*** Records for this exercise Section Begins ***

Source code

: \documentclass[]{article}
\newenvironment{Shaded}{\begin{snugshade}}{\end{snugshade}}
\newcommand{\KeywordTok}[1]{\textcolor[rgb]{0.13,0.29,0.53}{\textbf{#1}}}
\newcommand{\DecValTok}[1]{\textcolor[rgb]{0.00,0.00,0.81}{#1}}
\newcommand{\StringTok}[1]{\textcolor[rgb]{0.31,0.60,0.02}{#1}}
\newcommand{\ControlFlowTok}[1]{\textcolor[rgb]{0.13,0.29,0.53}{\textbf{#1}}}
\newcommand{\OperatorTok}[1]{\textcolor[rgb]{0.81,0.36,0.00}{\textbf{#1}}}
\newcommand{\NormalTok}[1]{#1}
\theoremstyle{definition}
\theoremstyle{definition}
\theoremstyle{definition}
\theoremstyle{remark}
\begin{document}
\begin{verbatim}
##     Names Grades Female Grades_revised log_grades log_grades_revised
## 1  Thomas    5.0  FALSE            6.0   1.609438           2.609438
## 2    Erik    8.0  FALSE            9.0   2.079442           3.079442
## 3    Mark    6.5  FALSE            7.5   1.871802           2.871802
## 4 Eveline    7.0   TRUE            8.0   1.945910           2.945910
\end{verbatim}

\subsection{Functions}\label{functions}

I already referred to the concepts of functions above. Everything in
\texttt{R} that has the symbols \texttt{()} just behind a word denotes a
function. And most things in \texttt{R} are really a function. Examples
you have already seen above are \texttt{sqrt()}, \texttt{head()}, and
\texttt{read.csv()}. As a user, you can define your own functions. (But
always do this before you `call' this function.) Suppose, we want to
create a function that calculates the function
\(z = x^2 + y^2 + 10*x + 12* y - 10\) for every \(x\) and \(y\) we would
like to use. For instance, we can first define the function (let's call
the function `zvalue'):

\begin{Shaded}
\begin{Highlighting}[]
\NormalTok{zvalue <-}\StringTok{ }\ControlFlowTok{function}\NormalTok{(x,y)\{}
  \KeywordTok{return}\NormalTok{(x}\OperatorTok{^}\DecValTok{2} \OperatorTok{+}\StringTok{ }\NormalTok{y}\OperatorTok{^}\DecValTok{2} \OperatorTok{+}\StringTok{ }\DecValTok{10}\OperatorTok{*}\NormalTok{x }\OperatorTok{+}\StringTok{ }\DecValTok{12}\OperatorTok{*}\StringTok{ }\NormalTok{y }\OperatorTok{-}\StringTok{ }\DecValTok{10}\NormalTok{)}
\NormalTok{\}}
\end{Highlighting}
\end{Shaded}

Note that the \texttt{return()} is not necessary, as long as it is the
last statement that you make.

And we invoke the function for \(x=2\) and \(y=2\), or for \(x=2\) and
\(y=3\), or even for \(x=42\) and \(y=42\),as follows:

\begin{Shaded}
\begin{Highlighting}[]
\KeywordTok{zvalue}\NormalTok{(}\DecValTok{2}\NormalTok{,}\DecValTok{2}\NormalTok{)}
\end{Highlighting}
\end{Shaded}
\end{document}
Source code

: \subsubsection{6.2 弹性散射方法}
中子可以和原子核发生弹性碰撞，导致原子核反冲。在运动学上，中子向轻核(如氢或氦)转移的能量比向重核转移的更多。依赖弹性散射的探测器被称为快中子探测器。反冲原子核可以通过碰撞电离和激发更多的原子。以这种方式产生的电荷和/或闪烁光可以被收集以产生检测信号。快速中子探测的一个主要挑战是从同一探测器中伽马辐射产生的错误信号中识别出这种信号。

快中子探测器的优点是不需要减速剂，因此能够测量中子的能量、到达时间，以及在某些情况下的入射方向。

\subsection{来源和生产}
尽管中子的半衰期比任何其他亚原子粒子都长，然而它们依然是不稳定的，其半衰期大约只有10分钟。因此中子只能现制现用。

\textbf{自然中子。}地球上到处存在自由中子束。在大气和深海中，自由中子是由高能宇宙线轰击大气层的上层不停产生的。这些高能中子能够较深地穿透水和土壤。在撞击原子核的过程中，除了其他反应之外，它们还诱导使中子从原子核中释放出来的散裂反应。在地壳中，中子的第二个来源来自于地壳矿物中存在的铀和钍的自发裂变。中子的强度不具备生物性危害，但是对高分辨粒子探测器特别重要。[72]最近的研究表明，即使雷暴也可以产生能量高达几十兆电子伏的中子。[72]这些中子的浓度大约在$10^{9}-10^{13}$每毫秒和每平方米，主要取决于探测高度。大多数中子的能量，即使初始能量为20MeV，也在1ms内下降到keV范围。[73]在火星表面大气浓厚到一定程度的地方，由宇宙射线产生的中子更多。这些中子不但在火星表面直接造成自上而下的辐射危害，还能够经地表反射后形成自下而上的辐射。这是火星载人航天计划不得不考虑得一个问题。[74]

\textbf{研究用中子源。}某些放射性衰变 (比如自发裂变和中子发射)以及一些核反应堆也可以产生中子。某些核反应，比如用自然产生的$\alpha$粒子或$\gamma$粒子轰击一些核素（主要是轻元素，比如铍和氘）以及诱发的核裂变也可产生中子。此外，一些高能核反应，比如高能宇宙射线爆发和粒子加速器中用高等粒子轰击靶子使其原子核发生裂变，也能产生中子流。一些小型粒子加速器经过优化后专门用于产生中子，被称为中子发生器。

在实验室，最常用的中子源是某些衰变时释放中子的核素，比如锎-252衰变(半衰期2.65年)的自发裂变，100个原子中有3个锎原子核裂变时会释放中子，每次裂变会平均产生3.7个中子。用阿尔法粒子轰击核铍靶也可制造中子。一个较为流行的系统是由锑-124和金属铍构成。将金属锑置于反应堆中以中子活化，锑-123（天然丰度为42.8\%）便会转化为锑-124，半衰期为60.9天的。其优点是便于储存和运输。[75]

*** Records for this exercise Section Ends ***

Only the lines with the string "zvalue" are wanted; pick them out of the records above and copy them.

the function `zvalue'):
\NormalTok{zvalue <-}\StringTok{ }\ControlFlowTok{function}\NormalTok{(x,y)\{}
\KeywordTok{zvalue}\NormalTok{(}\DecValTok{2}\NormalTok{,}\DecValTok{2}\NormalTok{)}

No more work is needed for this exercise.